INSTRUCTIONS TO FOLLOW — All of the data is to be printed exactly, though the images must be left off.

________________

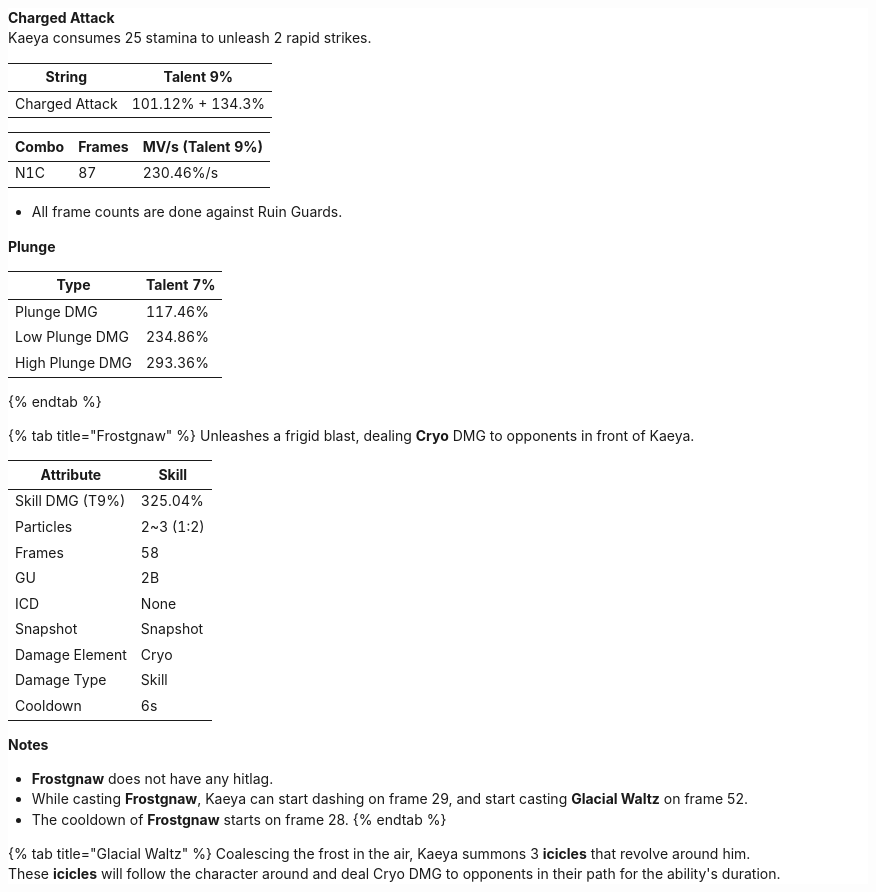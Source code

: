 **Charged Attack**\
Kaeya consumes 25 stamina to unleash 2 rapid strikes.

| String         | Talent 9%        |
| -------------- | ---------------- |
| Charged Attack | 101.12% + 134.3% |

| Combo | Frames | MV/s (Talent 9%) |
| ----- | ------ | ---------------- |
| N1C   | 87     | 230.46%/s        |

* All frame counts are done against Ruin Guards.

**Plunge**

| Type            | Talent 7% |
| --------------- | --------- |
| Plunge DMG      | 117.46%   |
| Low Plunge DMG  | 234.86%   |
| High Plunge DMG | 293.36%   |
{% endtab %}

{% tab title="Frostgnaw" %}
Unleashes a frigid blast, dealing **Cryo** DMG to opponents in front of Kaeya.

| Attribute       | Skill      |
| --------------- | ---------- |
| Skill DMG (T9%) | 325.04%    |
| Particles       | 2\~3 (1:2) |
| Frames          | 58         |
| GU              | 2B         |
| ICD             | None       |
| Snapshot        | Snapshot   |
| Damage Element  | Cryo       |
| Damage Type     | Skill      |
| Cooldown        | 6s         |

**Notes**

* **Frostgnaw** does not have any hitlag.
* While casting **Frostgnaw**, Kaeya can start dashing on frame 29, and start casting **Glacial Waltz** on frame 52.
* The cooldown of **Frostgnaw** starts on frame 28.
{% endtab %}

{% tab title="Glacial Waltz" %}
Coalescing the frost in the air, Kaeya summons 3 **icicles** that revolve around him.\
These **icicles** will follow the character around and deal Cryo DMG to opponents in their path for the ability's duration.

________________

ANSWER —
Source code

: **Charged Attack**\
Kaeya consumes 25 stamina to unleash 2 rapid strikes.

| String         | Talent 9%        |
| -------------- | ---------------- |
| Charged Attack | 101.12% + 134.3% |

| Combo | Frames | MV/s (Talent 9%) |
| ----- | ------ | ---------------- |
| N1C   | 87     | 230.46%/s        |

* All frame counts are done against Ruin Guards.

**Plunge**

| Type            | Talent 7% |
| --------------- | --------- |
| Plunge DMG      | 117.46%   |
| Low Plunge DMG  | 234.86%   |
| High Plunge DMG | 293.36%   |
{% endtab %}

{% tab title="Frostgnaw" %}
Unleashes a frigid blast, dealing **Cryo** DMG to opponents in front of Kaeya.

| Attribute       | Skill      |
| --------------- | ---------- |
| Skill DMG (T9%) | 325.04%    |
| Particles       | 2\~3 (1:2) |
| Frames          | 58         |
| GU              | 2B         |
| ICD             | None       |
| Snapshot        | Snapshot   |
| Damage Element  | Cryo       |
| Damage Type     | Skill      |
| Cooldown        | 6s         |

**Notes**

* **Frostgnaw** does not have any hitlag.
* While casting **Frostgnaw**, Kaeya can start dashing on frame 29, and start casting **Glacial Waltz** on frame 52.
* The cooldown of **Frostgnaw** starts on frame 28.
{% endtab %}

{% tab title="Glacial Waltz" %}
Coalescing the frost in the air, Kaeya summons 3 **icicles** that revolve around him.\
These **icicles** will follow the character around and deal Cryo DMG to opponents in their path for the ability's duration.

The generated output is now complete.